The act of quarantine is nothing new; treatment of diseases through isolation was prevalent in Biblical times. Various diseases forced victims into a life apart from others: for instance leprosy, syphilis, and smallpox. Though no one else would touch these people, Jesus touched them. He went to them, sought them out, and healed them with his touch.

And now we too find ourselves separate, apart from one another. Forced to live lives with as little human contact as possible, we feel apart, drifting. So reliant on others are we that our fingers type out text messages and emails or dial phone numbers, all in an attempt to connect. It seems almost beyond belief that something as microscopic as this virus can have such an impact on the planet—that it can render impossible the very vaccination we seek—the touch of others.

What will we do with our time? Television is an endless repetition of the virus damage; after watching for a short time the number of people infected, the lives lost, the shredding of our stock system and governmental breakdown, we feel overwhelmed. Life is hopeless—to leave our doors, to touch others, to take the sacrament—all these are beyond our reach.

Where is our God in all of this turmoil? Why isn’t he here protecting his own? Making our lives easier? Why would He permit something as devastating as this to take place?

When Jesus went into the Garden of Gethsemane to pray, he asked repeatedly for his disciples to watch with him, to give him the comfort of their presence, to make him feel connected, not alone. But the text makes it quite clear; no matter how often or with such urgency Jesus asked for their nearness—they fell asleep. They failed him. Why is this scene so explicit? Because Jesus needed to face God alone—to confront him and ask for relief from what lay ahead, to ask his Father if he could be spared. But what would take place was in God’s hands, not the hands of Jesus. When given that realization, Jesus found peace. He rose from his prayer and began the sequence of events that would lead directly, in less than 24 hours, to his crucifixion.

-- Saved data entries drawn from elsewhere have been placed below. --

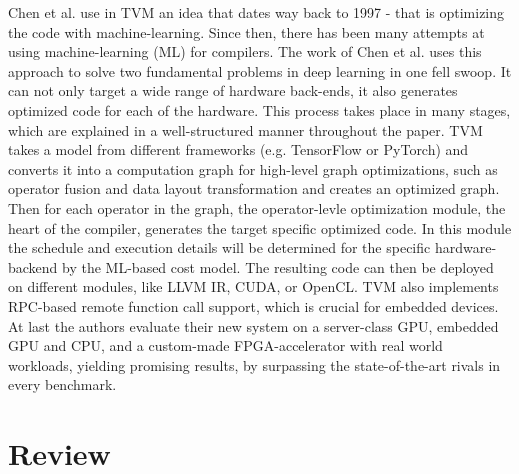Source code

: Chen et al. use in TVM an idea that dates way back to 1997 - that is optimizing the code with machine-learning.
Since then, there has been many attempts at using machine-learning (ML) for compilers.
The work of Chen et al. uses this approach to solve two fundamental problems in deep learning in one fell swoop.
It can not only target a wide range of hardware back-ends, it also generates optimized code for each of the hardware.
This process takes place in many stages, which are explained in a well-structured manner throughout the paper.
TVM takes a model from different frameworks (e.g. TensorFlow or PyTorch) and converts it into a computation graph 
for high-level graph optimizations, such as operator fusion and data layout transformation and creates an optimized graph.
Then for each operator in the graph, the operator-levle optimization module, the heart of the compiler, generates the target specific 
optimized code. In this module the schedule and execution details will be determined for the specific hardware-backend by the ML-based cost model.
The resulting code can then be deployed on different modules, like LLVM IR, CUDA, or OpenCL. TVM also implements RPC-based remote function call support,
which is crucial for embedded devices. At last the authors evaluate their new system on a server-class GPU, embedded GPU and CPU, and a custom-made FPGA-accelerator
with real world workloads, yielding promising results, by surpassing the state-of-the-art rivals in every benchmark.
\section{Review}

These hours ahead of us, void of most human contact, force us into this same conversation. We are at the will of God, and he has given us the time and the opportunity to be in dialogue with him. We pray together as a congregation, but now is the time for personal prayer. Time to speak with God as Jesus did in the Garden, to ask for our safety and the safety of those we love, but to do so with the awareness of God’s power and presence. He promised his Son that he would bring ultimate good out of loss.

And we see this today—people sharing, medical staff putting their lives on hold in the interests of others, those who provide medications and gas and food and public safety—those who risk their lives so we may continue our lives with as little interference as possible. We are reminded of the goodness humans can draw upon in an emergency.

God has not died of the corona virus. He is not in quarantine. He is alive and well, waiting for us to draw closer, to read our Bibles for comfort and peace, to speak with him in personal honesty and intensity. Forget the rote prayers we can speak by heart, this is the opportunity for stark and revealing prayers that allow us to find him in a new way, to discover we can speak with God openly and without fear. “Lo, I am with you always, even until the end of time.” This is not the end of time, but this is a time when God is with us. Open your heart and pray—now is the time to that find his presence is the only presence we need.